A força da Democracia está na pluralidade das vozes que de forma igualitária a constituem: a mais participada das Democracias é também a mais forte. A perda de participação política que marca os nossos dias é, por isso, simultaneamente um factor e um sintoma de deterioração do sistema democrático. Cresce, em silêncio mas implacável, a distância entre as pessoas e a Democracia que deveria ser sua, e que só pode dizer-se plena quando for verdadeiramente inclusiva.
Os argumentos para a participação política tendem a focar-se no apelo ao voto, frisando a importância de não abdicarmos da nossa voz. A participação política é também uma forma de serviço à comunidade em que nos inserimos, ou uma forma ativa de defendermos os nossos direitos individuais e coletivos. Todos estes argumentos são válidos e verdadeiros. Mas esquecem que a política é muito mais que momentos eleitorais, e que a Democracia é mais que um voto. A política é, talvez acima de qualquer outra coisa, uma relação que mantemos connosco e com os outros. A política é, por isso, emocional, e faz falta o argumento romântico para a participação política.
Embora isso nem sempre transpareça em discursos altamente curados e ensaiados, a política é uma coisa de muita intimidade. Não há nada mais íntimo do que descobrir ou revelar como sentimos o mundo: as nossas ideias sobre relações em sociedade, sobre o papel do indivíduo no coletivo, ou sobre as ligações que temos com o mundo natural. O pensamento de alguém sobre direitos, sobre espiritualidade, sobre autonomia, sobre ética, comunidade, paz, memória, simbolismo, enfim – sobre política – refletem as suas mais profundas crenças, desejos e preocupações. O posicionamento político de alguém, especialmente quando é partilhado sem esse rótulo, é o que de mais perto fala da sua verdade. E saber de alguém essa verdade aproxima-nos profundamente.

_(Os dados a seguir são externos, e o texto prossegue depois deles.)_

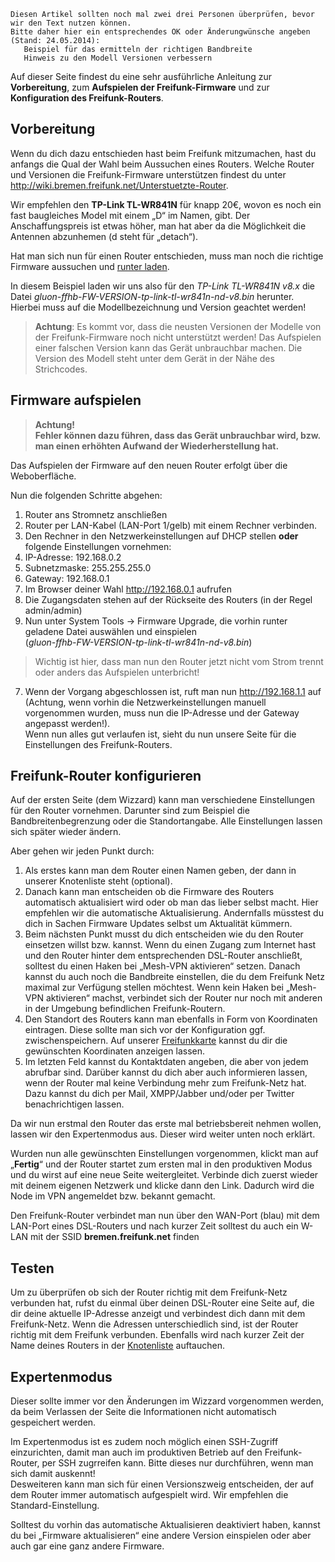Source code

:     Diesen Artikel sollten noch mal zwei drei Personen überprüfen, bevor wir den Text nutzen können.
    Bitte daher hier ein entsprechendes OK oder Änderungwünsche angeben (Stand: 24.05.2014): 
       Beispiel für das ermitteln der richtigen Bandbreite
       Hinweis zu den Modell Versionen verbessern



Auf dieser Seite findest du eine sehr ausführliche Anleitung zur **Vorbereitung**, zum **Aufspielen der Freifunk-Firmware** und zur **Konfiguration des Freifunk-Routers**.

## Vorbereitung

Wenn du dich dazu entschieden hast beim Freifunk mitzumachen, hast du anfangs die Qual der Wahl beim Aussuchen eines Routers. Welche Router und Versionen die Freifunk-Firmware unterstützen findest du unter http://wiki.bremen.freifunk.net/Unterstuetzte-Router.   

Wir empfehlen den  **TP-Link TL-WR841N** für knapp 20€, wovon es noch ein fast baugleiches Model mit einem „D“ im Namen, gibt. Der Anschaffungspreis ist etwas höher, man hat aber da die Möglichkeit die Antennen abzunhemen (d steht für „detach“).

Hat man sich nun für einen Router entschieden, muss man noch die richtige Firmware aussuchen und [runter laden](http://downloads.bremen.freifunk.net/firmware/testing/factory/).  

In diesem Beispiel laden wir uns also für den  _TP-Link TL-WR841N v8.x_ die Datei _gluon-ffhb-*FW-VERSION*-tp-link-tl-wr841n-nd-v8.bin_ herunter. Hierbei muss auf die Modellbezeichnung und Version geachtet werden!

>**Achtung**: Es kommt vor, dass die neusten Versionen der Modelle von der Freifunk-Firmware noch nicht unterstützt werden! Das Aufspielen einer falschen Version kann das Gerät unbrauchbar machen. Die Version des Modell steht unter dem Gerät in der Nähe des Strichcodes.

## Firmware aufspielen  

>**Achtung!  
Fehler können dazu führen, dass das Gerät unbrauchbar wird, bzw. man einen erhöhten Aufwand der Wiederherstellung hat.**

Das Aufspielen der Firmware auf den neuen Router erfolgt über die Weboberfläche.

Nun die folgenden Schritte abgehen:

1. Router ans Stromnetz anschließen
2. Router per LAN-Kabel (LAN-Port 1/gelb) mit einem Rechner verbinden.
3. Den Rechner in den Netzwerkeinstellungen auf DHCP stellen **oder** folgende Einstellungen vornehmen:
  1. IP-Adresse: 192.168.0.2
  2. Subnetzmaske: 255.255.255.0
  3. Gateway: 192.168.0.1
4. 	Im Browser deiner Wahl http://192.168.0.1 aufrufen
5. Die Zugangsdaten stehen auf der Rückseite des Routers (in der Regel admin/admin)
6. Nun unter System Tools -> Firmware Upgrade, die vorhin runter geladene  Datei auswählen und einspielen  
(_gluon-ffhb-*FW-VERSION*-tp-link-tl-wr841n-nd-v8.bin_)  

> Wichtig ist hier, dass man nun den Router jetzt nicht vom Strom trennt oder anders das Aufspielen unterbricht!

7. Wenn der Vorgang abgeschlossen ist, ruft man nun http://192.168.1.1 auf (Achtung, wenn vorhin die Netzwerkeinstellungen manuell vorgenommen wurden, muss nun die IP-Adresse und der Gateway angepasst werden!).  
Wenn nun alles gut verlaufen ist, sieht du nun unsere Seite für die Einstellungen des Freifunk-Routers.


## Freifunk-Router konfigurieren

Auf der ersten Seite (dem Wizzard) kann man verschiedene Einstellungen für den Router vornehmen. Darunter sind zum Beispiel die Bandbreitenbegrenzung oder die Standortangabe. Alle Einstellungen lassen sich später wieder ändern.

Aber gehen wir jeden Punkt durch:

1. Als erstes kann man dem Router einen Namen geben, der dann in unserer Knotenliste steht (optional).
2. Danach kann man entscheiden ob die Firmware des Routers automatisch aktualisiert wird oder ob man das lieber selbst macht. Hier empfehlen wir die automatische Aktualisierung. Andernfalls müsstest du dich in Sachen Firmware Updates selbst um Aktualität kümmern.
3. Beim nächsten Punkt musst du dich entscheiden wie du den Router einsetzen willst bzw. kannst. Wenn du einen Zugang zum Internet hast und den Router hinter dem entsprechenden DSL-Router anschließt, solltest du einen Haken bei „Mesh-VPN aktivieren“ setzen. Danach kannst du auch noch die Bandbreite einstellen, die du dem Freifunk Netz maximal zur Verfügung stellen möchtest. Wenn kein Haken bei „Mesh-VPN aktivieren“ machst, verbindet sich der Router nur noch mit anderen in der Umgebung befindlichen Freifunk-Routern.
4. Den Standort des Routers kann man ebenfalls in Form von Koordinaten eintragen. Diese sollte man sich vor der Konfiguration ggf. zwischenspeichern. Auf unserer [Freifunkkarte](http://bremen.freifunk.net/map/geomap.html) kannst du dir die gewünschten Koordinaten anzeigen lassen.
5. Im letzten Feld kannst du Kontaktdaten angeben, die aber von jedem abrufbar sind. Darüber kannst du dich aber auch informieren lassen, wenn der Router mal keine Verbindung mehr zum Freifunk-Netz hat. Dazu kannst du dich per Mail, XMPP/Jabber und/oder per Twitter benachrichtigen lassen.

Da wir nun erstmal den Router das erste mal betriebsbereit nehmen wollen, lassen wir den Expertenmodus aus. Dieser wird weiter unten noch erklärt.

Wurden nun alle gewünschten Einstellungen vorgenommen, klickt man auf „**Fertig**“ und der Router startet zum ersten mal in den produktiven Modus und du wirst auf eine neue Seite weitergleitet. Verbinde dich zuerst wieder mit deinem eigenen Netzwerk und klicke dann den Link. Dadurch wird die Node im VPN angemeldet bzw. bekannt gemacht.

Den Freifunk-Router verbindet man nun über den WAN-Port (blau) mit dem LAN-Port eines DSL-Routers und nach kurzer Zeit solltest du auch ein W-LAN mit der SSID **bremen.freifunk.net** finden 

## Testen

Um zu überprüfen ob sich der Router richtig mit dem Freifunk-Netz verbunden hat, rufst du einmal über deinen DSL-Router eine Seite auf, die dir deine aktuelle IP-Adresse anzeigt und verbindest dich dann mit dem Freifunk-Netz. Wenn die Adressen unterschiedlich sind, ist der Router richtig mit dem Freifunk verbunden. Ebenfalls wird nach kurzer Zeit der Name deines Routers in der [Knotenliste](http://bremen.freifunk.net/map/list.html) auftauchen. 

## Expertenmodus  

Dieser sollte immer vor den Änderungen im Wizzard vorgenommen werden, da beim Verlassen der Seite die Informationen nicht automatisch gespeichert werden.

Im Expertenmodus ist es zudem noch möglich einen SSH-Zugriff einzurichten, damit man auch im produktiven Betrieb auf den Freifunk-Router, per SSH zugrreifen kann. Bitte dieses nur durchführen, wenn man sich damit auskennt!  
Desweiteren kann man sich für einen Versionszweig entscheiden, der auf dem Router immer automatisch aufgespielt wird. Wir empfehlen die Standard-Einstellung.  

Solltest du vorhin das automatische Aktualisieren deaktiviert haben, kannst du bei „Firmware aktualisieren“ eine andere Version einspielen oder aber auch gar eine ganz andere Firmware.
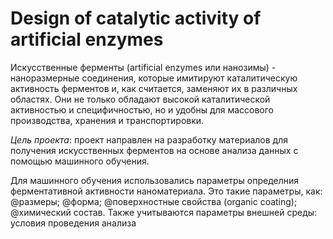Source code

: # Design of catalytic activity of artificial enzymes
Искусственные ферменты (artificial enzymes или нанозимы) - наноразмерные соединения, которые имитируют каталитическую активность ферментов и,
как считается, заменяют их в различных областях. Они не только обладают высокой каталитической активностью и специфичностью, но и удобны для 
массового производства, хранения и транспортировки.

*Цель проекта*: проект направлен на разработку материалов для получения искусственных ферментов на основе анализа данных с помощью машинного обучения.

Для машинного обучения использовались параметры определния ферментативной активности наноматериала. Это такие параметры, как:
  @размеры;
  @форма;
  @поверхностные свойства (organic coating);
  @химический состав. 
Также учитываются параметры внешней среды: условия проведения анализа
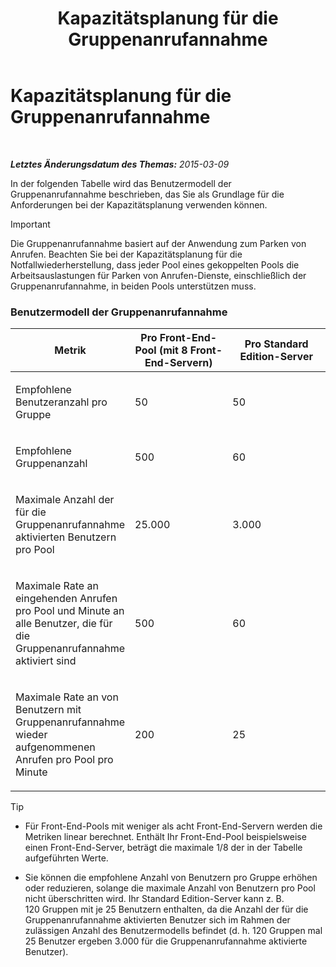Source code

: ﻿---
title: Kapazitätsplanung für die Gruppenanrufannahme
TOCTitle: Kapazitätsplanung für die Gruppenanrufannahme
ms:assetid: 0d654a19-6cf0-4118-903d-ec2c4e519253
ms:mtpsurl: https://technet.microsoft.com/de-de/library/JJ984297(v=OCS.15)
ms:contentKeyID: 52056284
ms.date: 05/19/2016
mtps_version: v=OCS.15
ms.translationtype: HT
---

# Kapazitätsplanung für die Gruppenanrufannahme

 

_**Letztes Änderungsdatum des Themas:** 2015-03-09_

In der folgenden Tabelle wird das Benutzermodell der Gruppenanrufannahme beschrieben, das Sie als Grundlage für die Anforderungen bei der Kapazitätsplanung verwenden können.


> [!IMPORTANT]
> Die Gruppenanrufannahme basiert auf der Anwendung zum Parken von Anrufen. Beachten Sie bei der Kapazitätsplanung für die Notfallwiederherstellung, dass jeder Pool eines gekoppelten Pools die Arbeitsauslastungen für Parken von Anrufen-Dienste, einschließlich der Gruppenanrufannahme, in beiden Pools unterstützen muss.



### Benutzermodell der Gruppenanrufannahme

<table>
<colgroup>
<col style="width: 33%" />
<col style="width: 33%" />
<col style="width: 33%" />
</colgroup>
<thead>
<tr class="header">
<th>Metrik</th>
<th>Pro Front-End-Pool (mit 8 Front-End-Servern)</th>
<th>Pro Standard Edition-Server</th>
</tr>
</thead>
<tbody>
<tr class="odd">
<td><p>Empfohlene Benutzeranzahl pro Gruppe</p></td>
<td><p>50</p></td>
<td><p>50</p></td>
</tr>
<tr class="even">
<td><p>Empfohlene Gruppenanzahl</p></td>
<td><p>500</p></td>
<td><p>60</p></td>
</tr>
<tr class="odd">
<td><p>Maximale Anzahl der für die Gruppenanrufannahme aktivierten Benutzern pro Pool</p></td>
<td><p>25.000</p></td>
<td><p>3.000</p></td>
</tr>
<tr class="even">
<td><p>Maximale Rate an eingehenden Anrufen pro Pool und Minute an alle Benutzer, die für die Gruppenanrufannahme aktiviert sind</p></td>
<td><p>500</p></td>
<td><p>60</p></td>
</tr>
<tr class="odd">
<td><p>Maximale Rate an von Benutzern mit Gruppenanrufannahme wieder aufgenommenen Anrufen pro Pool pro Minute</p></td>
<td><p>200</p></td>
<td><p>25</p></td>
</tr>
</tbody>
</table>



> [!TIP]
> <UL>
> <LI>
> <P>Für Front-End-Pools mit weniger als acht&nbsp;Front-End-Servern werden die Metriken linear berechnet. Enthält Ihr Front-End-Pool beispielsweise einen Front-End-Server, beträgt die maximale 1/8 der in der Tabelle aufgeführten Werte.</P>
> <LI>
> <P>Sie können die empfohlene Anzahl von Benutzern pro Gruppe erhöhen oder reduzieren, solange die maximale Anzahl von Benutzern pro Pool nicht überschritten wird. Ihr Standard Edition-Server kann z.&nbsp;B. 120&nbsp;Gruppen mit je 25&nbsp;Benutzern enthalten, da die Anzahl der für die Gruppenanrufannahme aktivierten Benutzer sich im Rahmen der zulässigen Anzahl des Benutzermodells befindet (d.&nbsp;h. 120&nbsp;Gruppen mal 25&nbsp;Benutzer ergeben 3.000 für die Gruppenanrufannahme aktivierte Benutzer).</P></LI></UL>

Na minha vida ter-me-ei apaixonado mil vezes, vezes sem conta, por pessoas que se entregaram àquilo em que acreditam, e confessaram-no claramente, quase sem querer nem dar por isso. Quantos sorrisos troquei depois, quando por fim nos olhámos pela primeira vez, alma desnuda. Apercebermo-nos do quanto nos emocionamos a debater política é o momento em que nos apaixonamos por ela e por tudo o que ela trata, que inclui os outros e a nós mesmos. Só a paixão desses momentos permite fazer política verdadeira e transformadora. Só essa paixão nos permite mobilizarmo-nos para a ação, rumo aos nossos sonhos.
Por isso, o romance não é um sub-produto do trabalho político. Pelo contrário, é fator necessário a esse trabalho. Todos os ideais que nos desenham um mundo melhor e uma sociedade mais justa são românticos por definição, fugindo à análise determinista daquilo que é e, em vez disso, arriscando imaginar o que poderia ser. Não é possível idealizar o futuro sem nutrir a esperança de que vale a pena o trabalho, e de que é possível a mudança.
Se deixarmos de acreditar em ideais, o que defendemos? Se deixarmos de acreditar nas pessoas, por quem lutamos? Se abandonarmos o romance, que será feito dos nossos sonhos, desejos e ambições? E sem esses, que existência nos resta? A cantiga é uma arma porque nos revolta as emoções e acende as revoluções que somos. Se não vivemos profunda e constantemente apaixonados uns pelos outros, pela vida, e pelo mundo, poderemos dizer-nos vivos?
Fazer política é apaixonante. É apaixonarmo-nos pelo mundo, e por nós mesmos como parte dele. É ver a sociedade como uma coisa linda pela qual vale a pena lutar. É partilhar essa visão com outros, e entregarmo-nos em abraços de camaradagem que nos devolvem o fôlego. É deixar que nos encha o peito a alegria de imaginar o que poderá vir a ser.
Ser politicamente ativo é um ato de amor.